Americans crush Finland to reach men’s hockey final

 

 
 
 

VANCOUVER — Miikka Kiprusoff should have signalled for the fair catch.

He didn’t. He played the punt, er, dump in, handed it to Ryan Malone and the USA was off to the races —_and the gold medal final.

The Americans came to praise Finland, but wound up burying them 6-1 thanks to a first-period avalanche that had tones of Canada’s first-period blitzkrieg of Russia in the quarter-finals.

Who says only the women play lopsided Olympic tournament games?

It might have, should have, been different. Believe it or not, the Finns opened the game with such complete puck control in the U.S. zone, it looked like a power play, except it was five-on-five, white and sky-blue Suomi shirts flitting around American goaltender Ryan Miller.
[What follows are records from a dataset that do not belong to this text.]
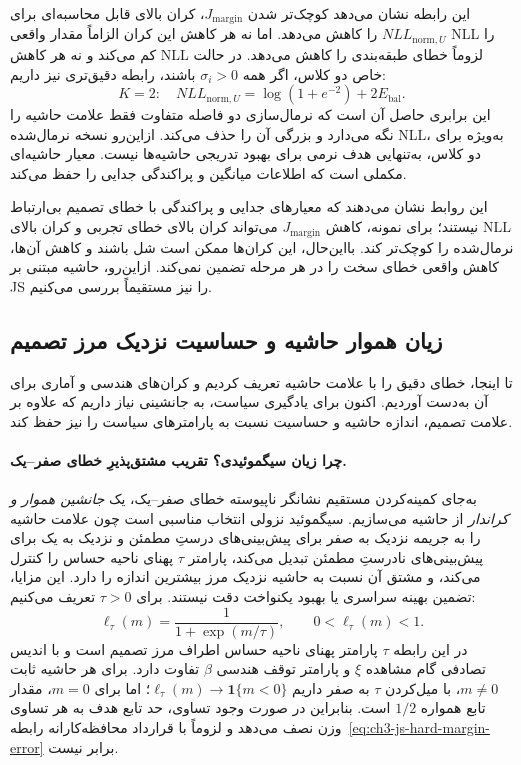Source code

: این رابطه نشان می‌دهد کوچک‌تر شدن $J_{\mathrm{margin}}$، کران بالای قابل محاسبه‌ای برای $NLL_{\mathrm{norm},U}$ را کاهش می‌دهد. اما نه هر کاهش این کران الزاماً مقدار واقعی NLL را کم می‌کند و نه هر کاهش NLL لزوماً خطای طبقه‌بندی را کاهش می‌دهد. در حالت خاص دو کلاس، اگر همه $\sigma_i>0$ باشند، رابطه دقیق‌تری نیز داریم:
\begin{equation}\label{eq:ch3-normalized-NLL-binary}
\boxed{
K=2:\quad
NLL_{\mathrm{norm},U}
=\log(1+e^{-2})+2E_{\mathrm{bal}}.
}
\end{equation}
این برابری حاصل آن است که نرمال‌سازی دو فاصله متفاوت فقط علامت حاشیه را نگه می‌دارد و بزرگی آن را حذف می‌کند. ازاین‌رو نسخه نرمال‌شده NLL، به‌ویژه برای دو کلاس، به‌تنهایی هدف نرمی برای بهبود تدریجی حاشیه‌ها نیست. معیار حاشیه‌ای مکملی است که اطلاعات میانگین و پراکندگی جدایی را حفظ می‌کند.

این روابط نشان می‌دهند که معیارهای جدایی و پراکندگی
با خطای تصمیم بی‌ارتباط نیستند؛ برای نمونه،
کاهش $J_{\mathrm{margin}}$ می‌تواند کران بالای
خطای تجربی و کران بالای NLL نرمال‌شده را
کوچک‌تر کند. بااین‌حال، این کران‌ها ممکن است
شل باشند و کاهش آن‌ها، کاهش واقعی خطای سخت را
در هر مرحله تضمین نمی‌کند. ازاین‌رو،
حاشیه مبتنی بر JS را نیز مستقیماً بررسی می‌کنیم.


\subsection{زیان هموار حاشیه و حساسیت نزدیک مرز تصمیم}
\label{subsec:ch3-sigmoid-balanced-error}
تا اینجا، خطای دقیق را با
علامت حاشیه تعریف کردیم
و کران‌های هندسی و آماری
برای آن به‌دست آوردیم. اکنون
برای یادگیری سیاست، به
جانشینی نیاز داریم که
علاوه بر علامت تصمیم،
اندازه حاشیه و حساسیت
نسبت به پارامترهای سیاست
را نیز حفظ کند.

\paragraph{چرا زیان سیگموئیدی؟ تقریب مشتق‌پذیرِ خطای صفر--یک.}
به‌جای کمینه‌کردن مستقیم نشانگر ناپیوسته خطای صفر--یک،
یک \emph{جانشین هموار و کراندار} از حاشیه می‌سازیم.
سیگموئید نزولی انتخاب مناسبی است چون
علامت حاشیه را به جریمه نزدیک به صفر برای
پیش‌بینی‌های درستِ مطمئن و نزدیک به یک برای
پیش‌بینی‌های نادرستِ مطمئن تبدیل می‌کند،
پارامتر $\tau$ پهنای ناحیه حساس را کنترل می‌کند،
و مشتق آن نسبت به حاشیه نزدیک مرز بیشترین اندازه را دارد.
این مزایا، تضمین بهینه سراسری یا بهبود یکنواخت دقت نیستند.
برای $\tau>0$ تعریف می‌کنیم:
\begin{equation}\label{eq:ch3-js-sigmoid-loss}
\boxed{
\ell_\tau(m)=\frac{1}{1+\exp(m/\tau)},
\qquad 0<\ell_\tau(m)<1.
}
\end{equation}
در این رابطه $\tau$ پارامتر پهنای ناحیه حساس اطراف مرز تصمیم است و با اندیس تصادفی گام مشاهده $\xi$ و پارامتر توقف هندسی $\beta$ تفاوت دارد. برای هر حاشیه ثابت $m\ne0$، با میل‌کردن $\tau$ به صفر داریم
$\ell_\tau(m)\to\mathbf1\{m<0\}$؛ اما برای $m=0$، مقدار تابع همواره $1/2$ است. بنابراین در صورت وجود تساوی، حد تابع هدف به هر تساوی وزن نصف می‌دهد و لزوماً با قرارداد محافظه‌کارانه رابطه~\eqref{eq:ch3-js-hard-margin-error} برابر نیست.

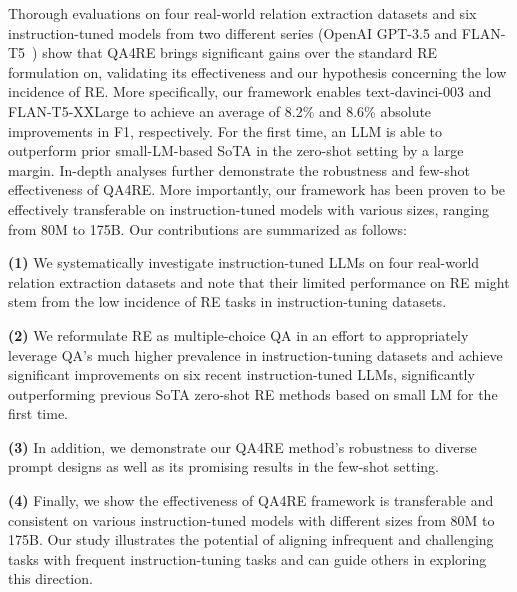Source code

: Thorough evaluations on four real-world relation extraction datasets and six instruction-tuned models from two different series (OpenAI GPT-3.5 and FLAN-T5~\cite{ChungFlanT5}) show that QA4RE brings significant gains over the standard RE formulation on, validating its effectiveness and our hypothesis concerning the low incidence of RE.
More specifically, our framework enables text-davinci-003 and FLAN-T5-XXLarge to achieve an average of $8.2$\% and $8.6$\% absolute improvements in F1, respectively.
For the first time, an LLM is able to outperform prior small-LM-based SoTA in the zero-shot setting by a large margin.
In-depth analyses further demonstrate the robustness and few-shot effectiveness of QA4RE. 
More importantly, our framework has been proven to be effectively transferable on instruction-tuned models with various sizes, ranging from 80M to 175B.
Our contributions are summarized as follows:

\noindent
\textbf{(1)}
We systematically investigate instruction-tuned LLMs on four real-world relation extraction datasets and note that their limited performance on RE might stem from the low incidence of RE tasks in instruction-tuning datasets.

\noindent
\textbf{(2)}
We reformulate RE as multiple-choice QA in an effort to appropriately leverage QA's much higher prevalence in instruction-tuning datasets and achieve significant improvements on six recent instruction-tuned LLMs, significantly outperforming previous SoTA zero-shot RE methods based on small LM for the first time.

\noindent
\textbf{(3)}
In addition, we demonstrate our QA4RE method's robustness to diverse prompt designs as well as its promising results in the few-shot setting. 


\noindent
\textbf{(4)}
Finally, we show the effectiveness of QA4RE framework is transferable and consistent on various instruction-tuned models with different sizes from 80M to 175B.
Our study illustrates the potential of aligning infrequent and challenging tasks with frequent instruction-tuning tasks and can guide others in exploring this direction.






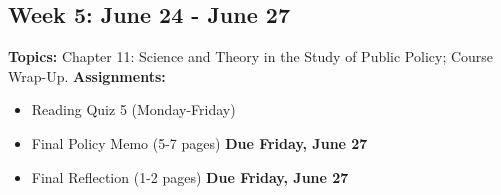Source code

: \documentclass[11pt, letterpaper]{article}
\begin{document}
\subsection*{Week 5: June 24 - June 27}
\textbf{Topics:} \newline
Chapter 11: Science and Theory in the Study of Public Policy; Course Wrap-Up.\newline
\textbf{Assignments:} \begin{itemize}
  \item Reading Quiz 5 (Monday-Friday)
  \item Final Policy Memo (5-7 pages) \textbf{Due Friday, June 27}
  \item Final Reflection (1-2 pages) \textbf{Due Friday, June 27}
\end{itemize}
\end{document}

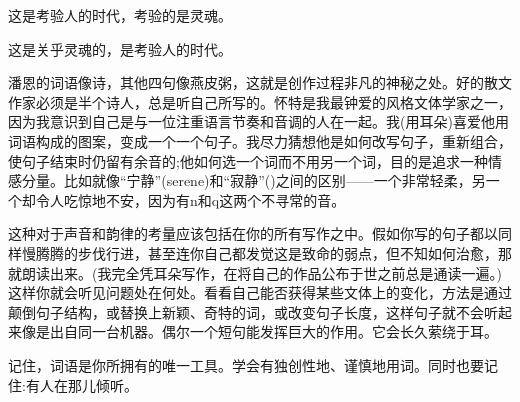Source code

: 这是考验人的时代，考验的是灵魂。

这是关乎灵魂的，是考验人的时代。

潘恩的词语像诗，其他四句像燕皮粥，这就是创作过程非凡的神秘之处。好的散文作家必须是半个诗人，总是听自己所写的。怀特是我最钟爱的风格文体学家之一，因为我意识到自己是与一位注重语言节奏和音调的人在一起。我(用耳朵)喜爱他用词语构成的图案，变成一个一个句子。我尽力猜想他是如何改写句子，重新组合，使句子结束时仍留有余音的;他如何选一个词而不用另一个词，目的是追求一种情感分量。比如就像“宁静”(serene)和“寂静”()之间的区别——一个非常轻柔，另一个却令人吃惊地不安，因为有n和q这两个不寻常的音。

这种对于声音和韵律的考量应该包括在你的所有写作之中。假如你写的句子都以同样慢腾腾的步伐行进，甚至连你自己都发觉这是致命的弱点，但不知如何治愈，那就朗读出来。(我完全凭耳朵写作，在将自己的作品公布于世之前总是通读一遍。)这样你就会听见问题处在何处。看看自己能否获得某些文体上的变化，方法是通过颠倒句子结构，或替换上新颖、奇特的词，或改变句子长度，这样句子就不会听起来像是出自同一台机器。偶尔一个短句能发挥巨大的作用。它会长久萦绕于耳。

记住，词语是你所拥有的唯一工具。学会有独创性地、谨慎地用词。同时也要记住:有人在那儿倾听。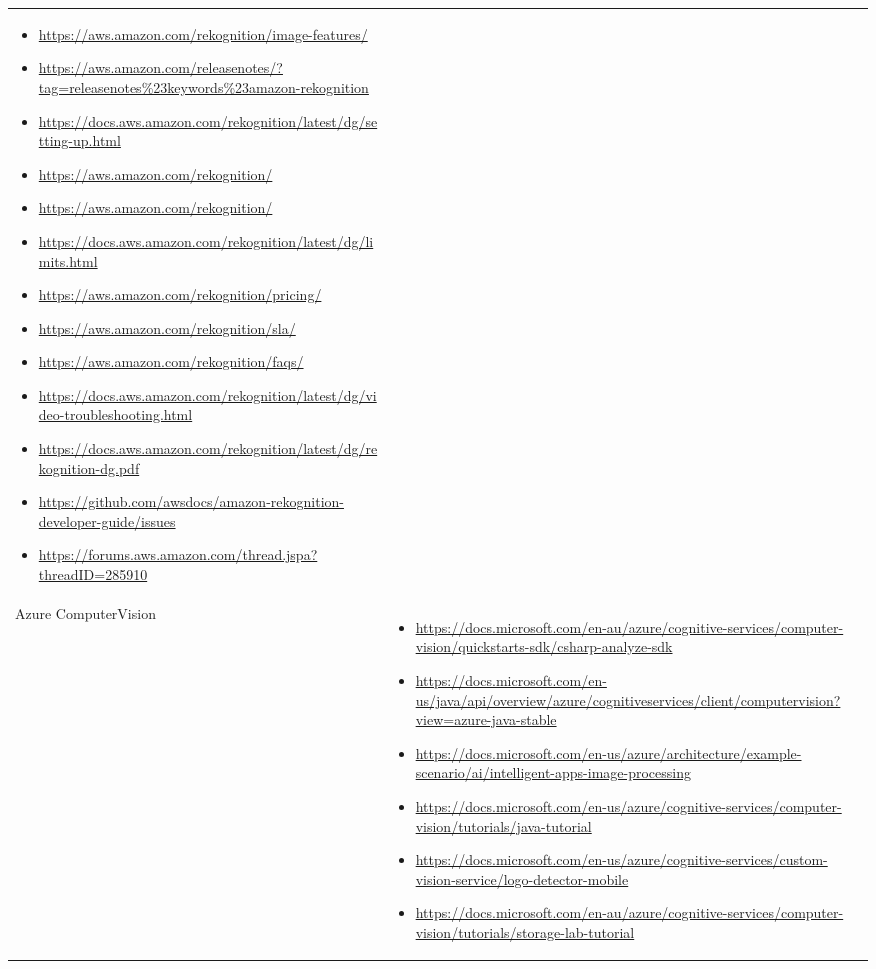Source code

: {\begin{longtable}{p{.2\linewidth}|p{.725\linewidth}}
\begin{itemize}[label=,leftmargin=10pt,topsep=0pt,partopsep=0pt,noitemsep,nolistsep,itemindent=-10pt]
\item \url{https://aws.amazon.com/rekognition/image-features/}
\item \url{https://aws.amazon.com/releasenotes/?tag=releasenotes\%23keywords\%23amazon-rekognition}
\item \url{https://docs.aws.amazon.com/rekognition/latest/dg/setting-up.html}
\item \url{https://aws.amazon.com/rekognition/}
\item \url{https://aws.amazon.com/rekognition/}
\item \url{https://docs.aws.amazon.com/rekognition/latest/dg/limits.html}
\item \url{https://aws.amazon.com/rekognition/pricing/}
\item \url{https://aws.amazon.com/rekognition/sla/}
\item \url{https://aws.amazon.com/rekognition/faqs/}
\item \url{https://docs.aws.amazon.com/rekognition/latest/dg/video-troubleshooting.html}
\item \url{https://docs.aws.amazon.com/rekognition/latest/dg/rekognition-dg.pdf}
\item \url{https://github.com/awsdocs/amazon-rekognition-developer-guide/issues}
\item \url{https://forums.aws.amazon.com/thread.jspa?threadID=285910}
    \end{itemize}\\
    Azure Computer\newline Vision &
    \vspace{-1.75mm}
    \begin{itemize}[label=,leftmargin=10pt,topsep=0pt,partopsep=0pt,noitemsep,nolistsep,itemindent=-10pt]
\item \url{https://docs.microsoft.com/en-au/azure/cognitive-services/computer-vision/quickstarts-sdk/csharp-analyze-sdk}
\item \url{https://docs.microsoft.com/en-us/java/api/overview/azure/cognitiveservices/client/computervision?view=azure-java-stable}
\item \url{https://docs.microsoft.com/en-us/azure/architecture/example-scenario/ai/intelligent-apps-image-processing}
\item \url{https://docs.microsoft.com/en-us/azure/cognitive-services/computer-vision/tutorials/java-tutorial}
\item \url{https://docs.microsoft.com/en-us/azure/cognitive-services/custom-vision-service/logo-detector-mobile}
\item \url{https://docs.microsoft.com/en-au/azure/cognitive-services/computer-vision/tutorials/storage-lab-tutorial}

\end{itemize}
\end{longtable}}
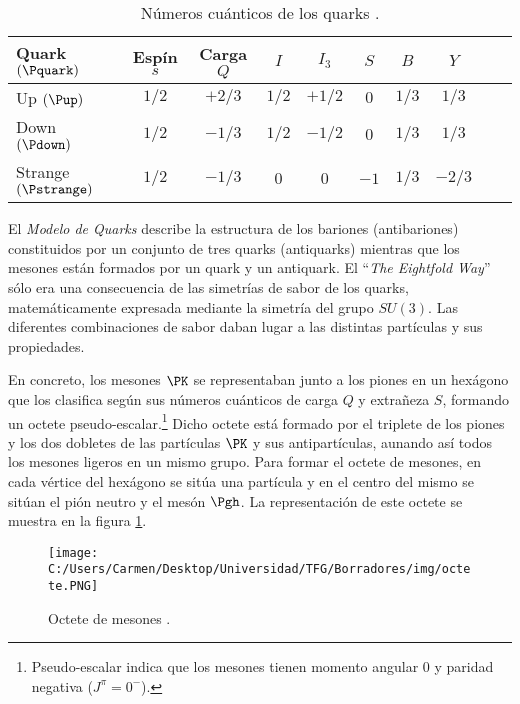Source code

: \begin{table}[h!]
	\centering
	\begin{tabular}{l*{8}{c}r}
\hline
Quark $(\Pquark)$ & Espín $s$ & Carga $Q$ & $I$ & $I_3$ & $S$ & $B$ & $Y$\\ 
\hline
Up $(\Pup)$ & $1/2$ & $+2/3$ & $1/2$ & $+1/2$ & $0$ & $1/3$ & $1/3$\\
Down $(\Pdown)$ & $1/2$ & $-1/3$ & $1/2$ & $-1/2$ & $0$ & $1/3$ & $1/3$\\
Strange $(\Pstrange)$ & $1/2$ & $-1/3$ & $0$ & $0$ & $-1$ & $1/3$ & $-2/3$\\
\hline
	\end{tabular}
\caption[Números cuánticos de los quarks]{Números cuánticos de los quarks \cite{notas2020}.} %
\label{tab:propiedades_quarks}
\end{table}


El \textit{Modelo de Quarks} describe la estructura de los bariones (antibariones) constituidos por un conjunto de tres quarks (antiquarks) mientras que los mesones están formados por un quark y un antiquark. El ``\textit{The Eightfold Way}'' sólo era una consecuencia de las simetrías de sabor de los quarks, matemáticamente expresada mediante la simetría del grupo $SU(3)$. Las diferentes combinaciones de sabor daban lugar a las distintas partículas y sus propiedades.

En concreto, los mesones $\PK$ se representaban junto a los piones en un hexágono que los clasifica según sus números cuánticos de carga $Q$ y extrañeza $S$, formando un octete pseudo-escalar.\footnote{Pseudo-escalar indica que los mesones tienen momento angular 0 y paridad negativa ($J^\pi = 0^-$).} Dicho octete está formado por el triplete de los piones y los dos dobletes de las partículas $\PK$ y sus antipartículas, aunando así todos los mesones ligeros en un mismo grupo. Para formar el octete de mesones, en cada vértice del hexágono se sitúa una partícula y en el centro del mismo se sitúan el pión neutro y el mesón $\Pgh$. La representación de este octete se muestra en la figura \ref{fig:octete}.

\begin{figure}[h!]
	\centering
	\texttt{[image: C:/Users/Carmen/Desktop/Universidad/TFG/Borradores/img/octete.PNG]}
	\caption[Octete de mesones]
	{Octete de mesones \cite{Griffiths2008}.}
	\label{fig:octete}
\end{figure}

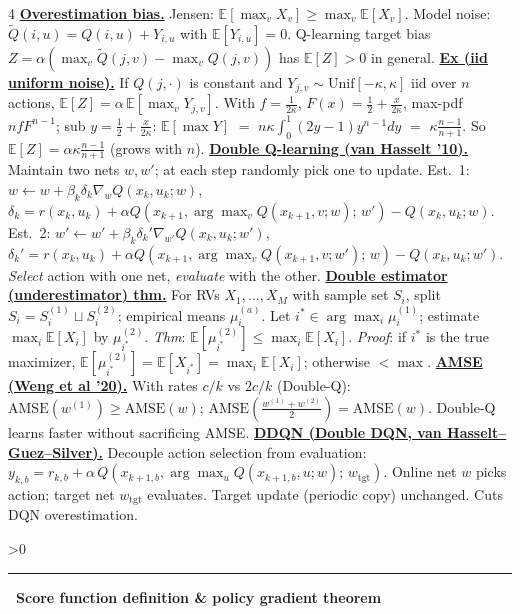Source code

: \documentclass[10pt,landscape,letterpaper]{article}
\let\oldtextbf\textbf
\renewcommand{\textbf}[1]{\uline{\oldtextbf{#1}}}
\renewcommand{\section}[1]{%
  \ifnum\value{section}>0\par\vspace{1pt}\hrule\vspace{1pt}\fi
  \refstepcounter{section}\oldtextbf{\thesection\ #1}\ }
\begin{document}
\begin{multicols*}{4}
\textbf{Overestimation bias.} Jensen: \(\mathbb E[\max_v X_v]\ge\max_v\mathbb E[X_v]\).
Model noise: \(\tilde Q(i,u){=}Q(i,u){+}Y_{i,u}\) with \(\mathbb E[Y_{i,u}]{=}0\).
Q-learning target bias \(Z=\alpha(\max_v\tilde Q(j,v){-}\max_v Q(j,v))\) has \(\mathbb E[Z]>0\) in general.
\textbf{Ex (iid uniform noise).} If \(Q(j,\cdot)\) is constant and \(Y_{j,v}\sim\mathrm{Unif}[-\kappa,\kappa]\) iid over \(n\) actions, \(\mathbb E[Z]=\alpha\,\mathbb E[\max_v Y_{j,v}]\). With \(f{=}\tfrac1{2\kappa}\), \(F(x){=}\tfrac12{+}\tfrac{x}{2\kappa}\), max-pdf \(nfF^{n-1}\); sub \(y{=}\tfrac12{+}\tfrac x{2\kappa}\): \(\mathbb E[\max Y]\) \(=\) \(n\kappa\!\int_0^1\!(2y{-}1)y^{n-1}dy\) \(=\) \(\kappa\tfrac{n-1}{n+1}\). So \(\mathbb E[Z]=\alpha\kappa\tfrac{n-1}{n+1}\) (grows with \(n\)).
\textbf{Double Q-learning (van Hasselt '10).} Maintain two nets \(w,w'\); at each step randomly pick one to update.
Est.\ 1: \(w\leftarrow w+\beta_k\delta_k\nabla_w Q(x_k,u_k;w)\),
\(\delta_k=r(x_k,u_k)+\alpha Q(x_{k+1},\arg\max_v Q(x_{k+1},v;w);\,w')-Q(x_k,u_k;w)\).
Est.\ 2: \(w'\leftarrow w'+\beta_k\delta_k'\nabla_{w'}Q(x_k,u_k;w')\),
\(\delta_k'=r(x_k,u_k)+\alpha Q(x_{k+1},\arg\max_v Q(x_{k+1},v;w');\,w)-Q(x_k,u_k;w')\).
\emph{Select} action with one net, \emph{evaluate} with the other.
\textbf{Double estimator (underestimator) thm.} For RVs \(X_1,\ldots,X_M\) with sample set \(S_i\), split \(S_i=S_i^{(1)}\sqcup S_i^{(2)}\); empirical means \(\mu_i^{(a)}\).
Let \(i^*\in\arg\max_i\mu_i^{(1)}\); estimate \(\max_i\mathbb E[X_i]\) by \(\mu_{i^*}^{(2)}\).
\emph{Thm}: \(\mathbb E[\mu_{i^*}^{(2)}]\le\max_i\mathbb E[X_i]\).
\emph{Proof}: if \(i^*\) is the true maximizer, \(\mathbb E[\mu_{i^*}^{(2)}]=\mathbb E[X_{i^*}]=\max_i\mathbb E[X_i]\); otherwise \(<\max\).
\textbf{AMSE (Weng et al '20).} With rates \(c/k\) vs \(2c/k\) (Double-Q):
\(\mathrm{AMSE}(w^{(1)})\ge\mathrm{AMSE}(w)\); \(\mathrm{AMSE}(\tfrac{w^{(1)}+w^{(2)}}{2})=\mathrm{AMSE}(w)\).
Double-Q learns faster without sacrificing AMSE.
\textbf{DDQN (Double DQN, van Hasselt–Guez–Silver).} Decouple action selection from evaluation:
\(y_{k,b}=r_{k,b}+\alpha\,Q(x_{k+1,b},\arg\max_u Q(x_{k+1,b},u;w);\,w_{\text{tgt}})\).
Online net \(w\) picks action; target net \(w_{\text{tgt}}\) evaluates. Target update (periodic copy) unchanged. Cuts DQN overestimation.

\section{Score function definition \& policy gradient theorem}


\end{multicols*}
\end{document}
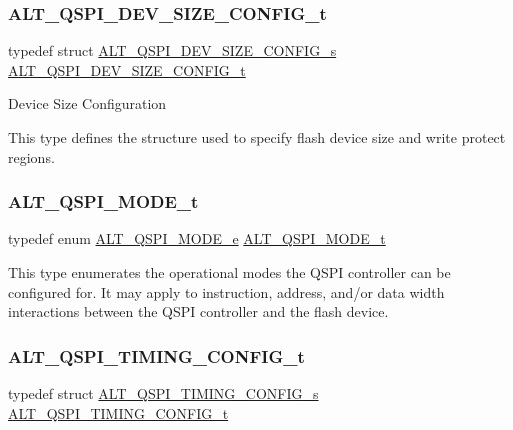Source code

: \subsubsection{\texorpdfstring{ALT\_QSPI\_DEV\_SIZE\_CONFIG\_t}{ALT\_QSPI\_DEV\_SIZE\_CONFIG\_t}}
{\footnotesize\ttfamily typedef struct \mbox{\hyperlink{structALT__QSPI__DEV__SIZE__CONFIG__s}{A\+L\+T\+\_\+\+Q\+S\+P\+I\+\_\+\+D\+E\+V\+\_\+\+S\+I\+Z\+E\+\_\+\+C\+O\+N\+F\+I\+G\+\_\+s}}  \mbox{\hyperlink{group__ALT__QSPI__DEV__CFG_gaeeacf956659047dac90f9dde87817817}{A\+L\+T\+\_\+\+Q\+S\+P\+I\+\_\+\+D\+E\+V\+\_\+\+S\+I\+Z\+E\+\_\+\+C\+O\+N\+F\+I\+G\+\_\+t}}}

Device Size Configuration

This type defines the structure used to specify flash device size and write protect regions. \mbox{\label{group__ALT__QSPI__DEV__CFG_ga4d03e307842e1ed33be0039a56ef62c3}} 
\subsubsection{\texorpdfstring{ALT\_QSPI\_MODE\_t}{ALT\_QSPI\_MODE\_t}}
{\footnotesize\ttfamily typedef enum \mbox{\hyperlink{group__ALT__QSPI__DEV__CFG_ga9270168a24ae2256573f5c8cbc5ec691}{A\+L\+T\+\_\+\+Q\+S\+P\+I\+\_\+\+M\+O\+D\+E\+\_\+e}}  \mbox{\hyperlink{group__ALT__QSPI__DEV__CFG_ga4d03e307842e1ed33be0039a56ef62c3}{A\+L\+T\+\_\+\+Q\+S\+P\+I\+\_\+\+M\+O\+D\+E\+\_\+t}}}

This type enumerates the operational modes the Q\+S\+PI controller can be configured for. It may apply to instruction, address, and/or data width interactions between the Q\+S\+PI controller and the flash device. \mbox{\label{group__ALT__QSPI__DEV__CFG_ga81b5f892a981d0ecb8fb454b3a1e1230}} 
\subsubsection{\texorpdfstring{ALT\_QSPI\_TIMING\_CONFIG\_t}{ALT\_QSPI\_TIMING\_CONFIG\_t}}
{\footnotesize\ttfamily typedef struct \mbox{\hyperlink{structALT__QSPI__TIMING__CONFIG__s}{A\+L\+T\+\_\+\+Q\+S\+P\+I\+\_\+\+T\+I\+M\+I\+N\+G\+\_\+\+C\+O\+N\+F\+I\+G\+\_\+s}}  \mbox{\hyperlink{group__ALT__QSPI__DEV__CFG_ga81b5f892a981d0ecb8fb454b3a1e1230}{A\+L\+T\+\_\+\+Q\+S\+P\+I\+\_\+\+T\+I\+M\+I\+N\+G\+\_\+\+C\+O\+N\+F\+I\+G\+\_\+t}}}

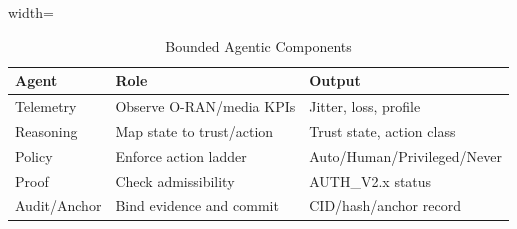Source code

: \begin{table}[!t]
\centering
\caption{Bounded Agentic Components}
\label{tab:agents}
\begin{adjustbox}{width=\columnwidth}
\begin{tabular}{lll}
\toprule
Agent & Role & Output \\
\midrule
Telemetry & Observe O-RAN/media KPIs & Jitter, loss, profile \\
Reasoning & Map state to trust/action & Trust state, action class \\
Policy & Enforce action ladder & Auto/Human/Privileged/Never \\
Proof & Check admissibility & AUTH\_V2.x status \\
Audit/Anchor & Bind evidence and commit & CID/hash/anchor record \\
\bottomrule
\end{tabular}
\end{adjustbox}
\end{table}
On a dime, the game turned at the two-minute mark as Kiprusoff, the Finnish goaltender, outraced Phil Kessel to a puck halfway to the Finnish blue-line, and inexplicably shovelled it right to Ryan Malone for the easy empty-netter (don’t those usually happen in the final minutes?)

“I thought our ‘D’ (defence) was coming,” Kiprusoff said. “It kind of opened up. I didn’t take a second look. I put the puck right there, tape to tape.”

What was Malone thinking?

“Make sure I put it in the middle of the net.”

Kiprusoff hung his head, the Finnish bench sagged, and do did the proverbial roof, before caving in entirely. At the halfway mark of the first, the U.S. had a 4-0 lead. Game over.

“We had a chance to be in the final, it sucks,” said legendary Finnish winger Teemu Selanne.

If this is Selanne’s Olympic swan song, what a horrible note on which to leave. Selanne broke the career Olympic points record in this tournament. It could be farewell as well for fellow Finnish veterans Saku Koivu and Jere Lehtinen.

“I couldn’t believe it was happening,” Selanne said. “We sucked. Very disappointing — we didn’t even compete. It’s 2-0, they get a couple of lucky bounces, it’s 4-0, 6-0 . . . at that point, we’d rather play curling.”

After seven shots, Kiprusoff had surrendered four goals. Backup Niklas Backstrom came in and promptly gave up two more — six U.S. goals inside of 13 minutes of play in the first Olympic semi of the day. Patrick Kane scored two for the frolicking Americans. Zach Parise, Erik Johnson and Paul Stastny, on a high shot to complete a nifty passing sequence, had the others in the first period.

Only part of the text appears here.